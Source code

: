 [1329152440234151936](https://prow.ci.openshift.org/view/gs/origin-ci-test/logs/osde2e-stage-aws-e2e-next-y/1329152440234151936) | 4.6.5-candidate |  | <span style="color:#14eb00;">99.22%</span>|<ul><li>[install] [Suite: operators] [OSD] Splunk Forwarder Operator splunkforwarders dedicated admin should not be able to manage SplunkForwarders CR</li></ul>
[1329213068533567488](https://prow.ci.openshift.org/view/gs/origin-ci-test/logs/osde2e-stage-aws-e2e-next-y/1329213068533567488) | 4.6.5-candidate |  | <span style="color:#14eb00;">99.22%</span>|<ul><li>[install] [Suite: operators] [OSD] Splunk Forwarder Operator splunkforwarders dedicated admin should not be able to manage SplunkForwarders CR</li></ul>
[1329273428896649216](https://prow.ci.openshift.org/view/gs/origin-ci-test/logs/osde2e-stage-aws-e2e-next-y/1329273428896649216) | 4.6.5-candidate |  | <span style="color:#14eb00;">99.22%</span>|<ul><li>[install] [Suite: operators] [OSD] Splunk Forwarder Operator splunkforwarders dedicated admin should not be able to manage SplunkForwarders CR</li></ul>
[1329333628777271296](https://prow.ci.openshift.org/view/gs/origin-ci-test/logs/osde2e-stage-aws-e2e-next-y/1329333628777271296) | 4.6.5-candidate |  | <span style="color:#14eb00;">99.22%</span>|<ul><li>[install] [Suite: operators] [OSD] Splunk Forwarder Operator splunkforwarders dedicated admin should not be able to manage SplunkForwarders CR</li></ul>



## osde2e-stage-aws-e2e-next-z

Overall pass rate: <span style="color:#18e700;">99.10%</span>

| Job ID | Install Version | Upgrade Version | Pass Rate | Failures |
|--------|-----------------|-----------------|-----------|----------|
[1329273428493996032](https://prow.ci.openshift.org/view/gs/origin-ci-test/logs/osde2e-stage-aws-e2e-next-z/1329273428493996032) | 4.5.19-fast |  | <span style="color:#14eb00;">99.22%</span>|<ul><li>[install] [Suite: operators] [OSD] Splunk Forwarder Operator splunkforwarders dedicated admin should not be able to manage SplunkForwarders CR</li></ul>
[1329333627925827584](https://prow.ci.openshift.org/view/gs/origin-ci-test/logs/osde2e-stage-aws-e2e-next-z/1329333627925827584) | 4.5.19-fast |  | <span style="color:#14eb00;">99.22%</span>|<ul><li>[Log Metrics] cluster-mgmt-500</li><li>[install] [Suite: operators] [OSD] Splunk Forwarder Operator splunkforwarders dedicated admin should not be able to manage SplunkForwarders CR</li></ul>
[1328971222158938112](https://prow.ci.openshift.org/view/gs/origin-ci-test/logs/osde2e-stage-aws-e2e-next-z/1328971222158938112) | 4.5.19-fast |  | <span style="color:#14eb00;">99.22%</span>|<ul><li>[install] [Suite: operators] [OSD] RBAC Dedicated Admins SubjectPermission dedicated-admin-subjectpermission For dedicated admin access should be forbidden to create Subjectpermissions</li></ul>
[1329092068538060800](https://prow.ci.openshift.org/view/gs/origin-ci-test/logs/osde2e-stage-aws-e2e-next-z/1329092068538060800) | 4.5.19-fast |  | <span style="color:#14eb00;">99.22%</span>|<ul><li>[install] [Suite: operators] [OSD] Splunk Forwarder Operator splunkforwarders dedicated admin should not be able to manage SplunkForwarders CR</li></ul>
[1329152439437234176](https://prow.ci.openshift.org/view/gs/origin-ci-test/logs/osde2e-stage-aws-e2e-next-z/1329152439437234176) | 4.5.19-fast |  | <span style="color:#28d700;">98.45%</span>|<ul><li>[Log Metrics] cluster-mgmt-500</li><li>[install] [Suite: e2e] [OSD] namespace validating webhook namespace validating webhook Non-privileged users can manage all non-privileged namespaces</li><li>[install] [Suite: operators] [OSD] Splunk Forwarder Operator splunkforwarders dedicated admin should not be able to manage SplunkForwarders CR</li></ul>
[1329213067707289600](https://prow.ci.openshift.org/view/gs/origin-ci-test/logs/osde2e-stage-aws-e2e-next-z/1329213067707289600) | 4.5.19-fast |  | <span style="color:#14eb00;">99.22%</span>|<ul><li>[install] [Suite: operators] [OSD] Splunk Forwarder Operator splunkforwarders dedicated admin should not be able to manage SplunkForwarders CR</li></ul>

* * * * *

Copy only this part of the entries above: the line with "Rate | Failures |", the line with "cluster-mgmt-500</li><li>[install] [Suite: operators]", and the lines between, all exactly as written.

● **RESULT**
| Job ID | Install Version | Upgrade Version | Pass Rate | Failures |
|--------|-----------------|-----------------|-----------|----------|
[1329273428493996032](https://prow.ci.openshift.org/view/gs/origin-ci-test/logs/osde2e-stage-aws-e2e-next-z/1329273428493996032) | 4.5.19-fast |  | <span style="color:#14eb00;">99.22%</span>|<ul><li>[install] [Suite: operators] [OSD] Splunk Forwarder Operator splunkforwarders dedicated admin should not be able to manage SplunkForwarders CR</li></ul>
[1329333627925827584](https://prow.ci.openshift.org/view/gs/origin-ci-test/logs/osde2e-stage-aws-e2e-next-z/1329333627925827584) | 4.5.19-fast |  | <span style="color:#14eb00;">99.22%</span>|<ul><li>[Log Metrics] cluster-mgmt-500</li><li>[install] [Suite: operators] [OSD] Splunk Forwarder Operator splunkforwarders dedicated admin should not be able to manage SplunkForwarders CR</li></ul>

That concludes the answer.